A TU PER TU ospita oggi Claudia Manuela Turco alias Brina Maurer, poeta, romanziere e diarista, biografa e critico letterario.
Al di là delle qualifiche, sarà interessante, anche in questo caso, cogliere le peculiarità, le specifiche caratteristiche, le passioni, le lotte, le battaglie, le prese di posizioni, coraggiose, sincere, non solo in ambito letterario.
Quindi anche stavolta invito volentieri i “dedalonauti” alla lettura integrale dell’intervista da cui, in modo esplicito e tra le righe, emergono alcuni tratti intensamente rivelatori degli autori e delle loro opere, che poi sono un tutt’uno.
Buona lettura, IM

L’obiettivo della rubrica A TU PER TU, rinnovata in un quest’epoca di contagi e di necessari riadattamenti di modi, tempi e relazioni, è, appunto, quella di costruire una rete, un insieme di nodi su cui fare leva, per attraversare la sensazione di vuoto impalpabile ritrovando punti di appoggio, sostegno, dialogo e scambio. Rivolgerò ad alcune autrici ed alcuni autori, del mondo letterario e non solo, italiani e di altre nazioni, un numero limitato di domande, il più possibile dirette ed essenziali, in tutte le accezioni del termine. Le domande permetteranno a ciascuna e a ciascuno di presentare se stessi e i cardini, gli snodi del proprio modo di essere e di fare arte: il proprio lavoro e ciò che lo nutre e lo ispira. Saranno volta per volta le stesse domande. Le risposte di artisti con background differenti e diversi stili e approcci, consentiranno, tramite analogie e contrasti, di avere un quadro il più possibile ampio e vario individuando i punti di appoggio di quella rete di voci, di volti e di espressioni a cui si è fatto cenno e a cui è ispirata questa rubrica.

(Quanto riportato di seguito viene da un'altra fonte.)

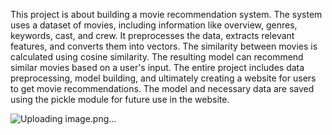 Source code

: 
This project is about building a movie recommendation system. The system uses a dataset of movies, including information like overview, genres, keywords, cast, and crew. It preprocesses the data, extracts relevant features, and converts them into vectors. The similarity between movies is calculated using cosine similarity. The resulting model can recommend similar movies based on a user's input. The entire project includes data preprocessing, model building, and ultimately creating a website for users to get movie recommendations. The model and necessary data are saved using the pickle module for future use in the website.

![Uploading image.png…]()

VOCABOLARI E ALTRI VOCABOLARI_COP

5 domande

a

Brina Maurer

 

1 ) Il mio benvenuto, innanzitutto.

Puoi fornire un tuo breve “autoritratto” in forma di parole ai lettori di Dedalus?

  • Ti ringrazio per l’invito e per l’ospitalità.

Mi chiamo Claudia Manuela Turco, ma da diversi anni ormai mi sono impossessata del nome di un personaggio da me inventato per un romanzo – Brina Maurer  -, dopo aver riflettuto a lungo su nomi di poeti, scrittori, attori, artisti e protagonisti di libri o film che mi piacevano. Adottando un nome d’arte, volevo prendere distacco dalla mia vita reale, o meglio, crearmi una seconda vita. C’erano pure problemi di omonimia, tra l’altro.

Il nome “Manuela” (senza la E iniziale) mi piaceva, ma non ero certa che fosse davvero mio. Infatti, da un certo momento in avanti sembrò che mio padre se ne fosse scordato al momento dell’iscrizione all’anagrafe. Il mio secondo nome ricomparve soltanto quando mi trasferii nel 2000 a Torino. “Claudia”, invece, non mi piaceva. Forse perché era stato scelto il nome “Claudio” nel caso fossi stata un maschio, e “Manuela”, se femmina. Alla fine, però, fu deciso che fossi “Manuela” ma soprattutto “Claudia”: nomen omen. Un nome importante nella nostra tradizione, penso alla gens Claudia, ma soprattutto alla parola “claudicante”. Scherzando, amo dire di essere “un autore Rizzoli”… essendo ortopedia una delle mie “passioni”!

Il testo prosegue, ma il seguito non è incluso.